Nobody makes it to the position of Vice President—say nothing of being the first woman and woman of color to hold that title—without having an uncanny ability to communicate with the public. And so it comes as no surprise that incoming Vice President, Kamala Harris, used inauguration day to make a simple, powerful statement about what her tenure will represent through the simplest mode of communication available to her: her clothing. For a moment that will, for a multitude of reasons, go down in history, Harris opted for a violet purple coat and matching dress by Christopher John Rogers, and shoes by Sergio Hudson.

Vice President-elect Kamala Harris and her husband Doug Emhoff arrive before the inauguration of President-elect Joe Biden as the 46th President of the United States on the West Front of the US Capitol in Washington,DC on January 20, 2021. (Photo by JONATHAN ERNST / POOL / AFP) (Photo by JONATHAN ERNST/POOL/AFP via Getty Images)

The symbolism was two-fold. Rogers is among the most exciting emerging designers in America right now, a young Black man beloved by everyone from Zendaya to Lizzo, who represents, for many, an inclusive, optimistic future for fashion, as is Hudson, who counts Michelle Obama, Tracee Ellis Ross, and Issa Rae among his fans. The color purple was an important choice too. While Joe Biden’s wife, First Lady Dr. Jill Biden, opted to wear a powder blue coat dress, Harris’ bold display of purple—a merging of red and blue—represented a visual commitment to the partisan unity that both she and Biden have repeatedly claimed they will enact once in office.

In fact, the entire image of the inauguration—Harris and her husband, Doug Emhoff, Joe and Jill Biden—represented a masterclass in fashion optics. Both President Biden and Emhoff wore Ralph Lauren (Lauren, the son of poor Ashkenazi Jewish immigrants who turned accessibly-priced high fashion into a $6 billion fashion empire, being the perfect embodiment of the so-called ‘American dream’), Harris wore Rogers and Hudson, and Biden wore Markarian, the emerging, New York-based brand by the young female designer Alexandra O’Neill. Among them, they spanned the full spectrum of what the Biden/Harris leadership is hoping to represent: the marriage of classic Democratic values with a new and inclusive vision for the future. See more outfit angles here. 

US President Donald Trump and First Lady Melania make their way to board Marine One before departing from the South Lawn of the White House in Washington, DC on January 20, 2021. – President Trump travels his Mar-a-Lago golf club residence in Palm Beach, Florida, and will not attend the inauguration for President-elect Joe Biden. (Photo by MANDEL NGAN / AFP) (Photo by MANDEL NGAN/AFP via Getty Images)

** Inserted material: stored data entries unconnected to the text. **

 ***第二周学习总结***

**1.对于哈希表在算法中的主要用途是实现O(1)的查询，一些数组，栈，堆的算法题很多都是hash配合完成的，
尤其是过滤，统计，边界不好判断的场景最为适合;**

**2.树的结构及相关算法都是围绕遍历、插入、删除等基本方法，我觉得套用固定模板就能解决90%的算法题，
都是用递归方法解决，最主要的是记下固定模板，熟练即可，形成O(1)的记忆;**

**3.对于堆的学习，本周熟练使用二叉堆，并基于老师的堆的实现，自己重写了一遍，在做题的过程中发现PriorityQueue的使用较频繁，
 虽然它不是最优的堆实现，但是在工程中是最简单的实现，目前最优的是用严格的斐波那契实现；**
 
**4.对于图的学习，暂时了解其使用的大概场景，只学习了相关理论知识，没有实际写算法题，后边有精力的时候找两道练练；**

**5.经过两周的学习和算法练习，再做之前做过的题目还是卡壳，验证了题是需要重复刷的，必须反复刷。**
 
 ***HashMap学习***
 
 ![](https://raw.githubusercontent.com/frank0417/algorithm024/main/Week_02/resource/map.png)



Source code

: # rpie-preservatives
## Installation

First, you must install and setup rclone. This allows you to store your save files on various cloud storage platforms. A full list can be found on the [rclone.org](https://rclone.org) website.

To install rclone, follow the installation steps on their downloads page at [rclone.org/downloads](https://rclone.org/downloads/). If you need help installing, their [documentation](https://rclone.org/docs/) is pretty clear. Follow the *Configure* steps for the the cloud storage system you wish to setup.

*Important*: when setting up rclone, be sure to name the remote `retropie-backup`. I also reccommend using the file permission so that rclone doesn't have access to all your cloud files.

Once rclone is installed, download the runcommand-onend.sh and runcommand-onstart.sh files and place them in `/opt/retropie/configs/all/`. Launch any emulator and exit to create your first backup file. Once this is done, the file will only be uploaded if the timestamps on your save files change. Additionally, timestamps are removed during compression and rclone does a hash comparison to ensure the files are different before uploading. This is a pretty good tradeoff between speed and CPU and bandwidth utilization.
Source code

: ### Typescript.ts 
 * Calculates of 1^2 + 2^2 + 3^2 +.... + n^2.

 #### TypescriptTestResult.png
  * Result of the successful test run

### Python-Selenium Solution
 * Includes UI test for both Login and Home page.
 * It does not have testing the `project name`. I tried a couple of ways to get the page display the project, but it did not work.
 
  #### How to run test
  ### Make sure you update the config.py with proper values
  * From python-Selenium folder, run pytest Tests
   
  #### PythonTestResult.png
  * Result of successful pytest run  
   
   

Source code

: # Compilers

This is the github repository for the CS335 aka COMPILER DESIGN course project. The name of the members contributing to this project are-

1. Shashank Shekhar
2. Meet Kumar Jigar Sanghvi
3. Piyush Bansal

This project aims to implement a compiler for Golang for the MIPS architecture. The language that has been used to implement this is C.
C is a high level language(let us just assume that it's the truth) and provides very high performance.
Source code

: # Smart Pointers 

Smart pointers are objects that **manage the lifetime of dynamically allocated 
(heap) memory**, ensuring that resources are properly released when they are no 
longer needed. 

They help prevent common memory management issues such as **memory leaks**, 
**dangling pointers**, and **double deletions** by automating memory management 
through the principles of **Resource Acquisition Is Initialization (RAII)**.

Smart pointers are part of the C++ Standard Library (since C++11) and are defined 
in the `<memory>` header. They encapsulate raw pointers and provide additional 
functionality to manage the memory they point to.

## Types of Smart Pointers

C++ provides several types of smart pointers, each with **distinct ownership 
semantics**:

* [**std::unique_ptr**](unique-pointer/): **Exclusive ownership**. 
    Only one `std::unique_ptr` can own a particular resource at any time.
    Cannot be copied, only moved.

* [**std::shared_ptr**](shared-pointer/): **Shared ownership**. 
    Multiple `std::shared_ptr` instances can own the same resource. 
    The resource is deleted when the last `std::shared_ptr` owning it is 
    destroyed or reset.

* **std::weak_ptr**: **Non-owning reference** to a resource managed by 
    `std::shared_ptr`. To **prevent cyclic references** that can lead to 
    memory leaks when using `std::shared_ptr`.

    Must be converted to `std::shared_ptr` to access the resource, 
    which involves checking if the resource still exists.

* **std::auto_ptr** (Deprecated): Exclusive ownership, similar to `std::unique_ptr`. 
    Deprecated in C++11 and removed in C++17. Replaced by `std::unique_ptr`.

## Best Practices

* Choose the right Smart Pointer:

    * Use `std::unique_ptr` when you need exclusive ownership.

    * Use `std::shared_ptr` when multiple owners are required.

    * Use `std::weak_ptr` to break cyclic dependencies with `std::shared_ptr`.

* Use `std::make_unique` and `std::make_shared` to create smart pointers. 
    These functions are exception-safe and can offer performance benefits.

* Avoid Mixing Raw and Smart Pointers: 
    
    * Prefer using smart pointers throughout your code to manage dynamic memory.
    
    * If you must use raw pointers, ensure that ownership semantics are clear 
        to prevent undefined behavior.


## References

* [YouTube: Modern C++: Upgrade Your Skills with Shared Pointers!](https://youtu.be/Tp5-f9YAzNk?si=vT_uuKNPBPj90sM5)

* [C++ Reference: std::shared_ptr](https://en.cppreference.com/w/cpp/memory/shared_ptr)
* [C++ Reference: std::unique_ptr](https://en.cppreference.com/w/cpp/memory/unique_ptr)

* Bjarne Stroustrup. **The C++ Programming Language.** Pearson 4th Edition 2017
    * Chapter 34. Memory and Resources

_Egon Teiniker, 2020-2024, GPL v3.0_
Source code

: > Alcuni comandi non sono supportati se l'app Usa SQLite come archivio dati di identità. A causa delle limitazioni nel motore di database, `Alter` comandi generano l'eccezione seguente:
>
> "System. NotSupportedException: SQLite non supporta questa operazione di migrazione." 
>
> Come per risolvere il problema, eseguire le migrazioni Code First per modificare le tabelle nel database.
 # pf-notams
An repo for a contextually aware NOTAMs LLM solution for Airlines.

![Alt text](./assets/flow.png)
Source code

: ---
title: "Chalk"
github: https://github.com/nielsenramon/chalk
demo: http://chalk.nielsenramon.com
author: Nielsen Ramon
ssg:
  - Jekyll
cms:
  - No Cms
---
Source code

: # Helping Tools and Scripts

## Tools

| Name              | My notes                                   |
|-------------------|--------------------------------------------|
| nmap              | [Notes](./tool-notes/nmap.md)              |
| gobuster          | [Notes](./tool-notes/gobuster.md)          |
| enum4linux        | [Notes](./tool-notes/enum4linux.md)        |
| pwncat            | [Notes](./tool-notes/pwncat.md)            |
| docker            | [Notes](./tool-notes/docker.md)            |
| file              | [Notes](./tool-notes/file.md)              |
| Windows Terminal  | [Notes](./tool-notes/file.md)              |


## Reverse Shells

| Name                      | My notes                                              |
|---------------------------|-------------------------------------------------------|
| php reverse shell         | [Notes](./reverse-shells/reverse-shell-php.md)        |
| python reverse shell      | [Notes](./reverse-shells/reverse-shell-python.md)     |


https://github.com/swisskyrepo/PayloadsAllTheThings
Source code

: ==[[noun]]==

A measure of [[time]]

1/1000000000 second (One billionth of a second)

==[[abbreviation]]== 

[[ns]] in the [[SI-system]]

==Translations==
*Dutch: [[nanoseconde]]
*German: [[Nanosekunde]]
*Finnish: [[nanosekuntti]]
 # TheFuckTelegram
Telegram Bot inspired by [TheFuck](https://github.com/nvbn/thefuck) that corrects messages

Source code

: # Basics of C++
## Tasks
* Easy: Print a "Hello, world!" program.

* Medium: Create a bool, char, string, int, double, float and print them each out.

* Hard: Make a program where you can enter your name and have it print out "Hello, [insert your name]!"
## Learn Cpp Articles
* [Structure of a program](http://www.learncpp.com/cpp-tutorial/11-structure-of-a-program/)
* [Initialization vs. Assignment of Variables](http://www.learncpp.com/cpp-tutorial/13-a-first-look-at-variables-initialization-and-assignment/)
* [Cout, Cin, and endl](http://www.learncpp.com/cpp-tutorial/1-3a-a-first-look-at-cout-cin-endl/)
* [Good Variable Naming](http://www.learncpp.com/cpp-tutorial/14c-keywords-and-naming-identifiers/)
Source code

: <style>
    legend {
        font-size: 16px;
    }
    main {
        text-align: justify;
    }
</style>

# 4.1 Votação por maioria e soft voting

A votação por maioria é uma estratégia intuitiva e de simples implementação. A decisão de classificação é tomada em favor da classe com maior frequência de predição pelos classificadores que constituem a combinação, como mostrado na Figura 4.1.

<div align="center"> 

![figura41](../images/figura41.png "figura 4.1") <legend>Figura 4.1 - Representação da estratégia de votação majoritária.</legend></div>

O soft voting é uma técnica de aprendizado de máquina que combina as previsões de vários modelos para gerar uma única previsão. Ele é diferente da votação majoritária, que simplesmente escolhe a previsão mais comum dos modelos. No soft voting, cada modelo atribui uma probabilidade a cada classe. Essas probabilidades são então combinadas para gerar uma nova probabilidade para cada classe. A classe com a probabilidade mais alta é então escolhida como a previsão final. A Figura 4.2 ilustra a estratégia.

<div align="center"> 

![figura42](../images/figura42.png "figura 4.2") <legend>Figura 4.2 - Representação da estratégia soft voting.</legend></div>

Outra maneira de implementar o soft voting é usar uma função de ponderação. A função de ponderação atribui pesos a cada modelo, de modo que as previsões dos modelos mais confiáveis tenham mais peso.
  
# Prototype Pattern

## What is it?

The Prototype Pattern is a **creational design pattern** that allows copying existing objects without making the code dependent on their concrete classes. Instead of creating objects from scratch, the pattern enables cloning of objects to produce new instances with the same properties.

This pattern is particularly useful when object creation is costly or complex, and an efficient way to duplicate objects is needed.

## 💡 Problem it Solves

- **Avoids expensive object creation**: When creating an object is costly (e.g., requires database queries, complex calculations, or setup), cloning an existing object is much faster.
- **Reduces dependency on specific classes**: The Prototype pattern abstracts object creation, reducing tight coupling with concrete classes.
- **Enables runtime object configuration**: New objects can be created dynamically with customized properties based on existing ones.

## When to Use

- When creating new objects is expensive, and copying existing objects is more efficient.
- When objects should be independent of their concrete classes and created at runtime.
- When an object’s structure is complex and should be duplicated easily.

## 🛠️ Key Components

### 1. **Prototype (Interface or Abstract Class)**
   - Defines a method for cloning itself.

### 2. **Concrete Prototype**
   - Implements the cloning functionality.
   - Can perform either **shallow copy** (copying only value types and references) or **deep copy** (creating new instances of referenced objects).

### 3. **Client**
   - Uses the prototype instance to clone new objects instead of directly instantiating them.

In a telling sign, when Melania and Donald Trump left the White House—they had refused, in an unprecedented move, to welcome the Bidens to their old residence—Melania wore black. A black skirt suit, black crocodile leather six-inch Louboutins, black oversized Bottega Veneta sunglasses, and a black crocodile skin Hermès Birkin. The sartorial contrast was a reminder—as if we needed one, of the nature of what today really represents. Not simply the ushering in of a new political era, but the symbolic death of the old one—the end, hopefully, of a time in which the First Lady finds it appropriate to wear a $71,000 handbag while millions of Americans battle for a lifesaving stimulus check. It was perhaps the closest the outgoing First Lady came to wearing an ‘I Don’t Really Care, Do U?’ jacket. But the messages came through, loud and clear, regardless.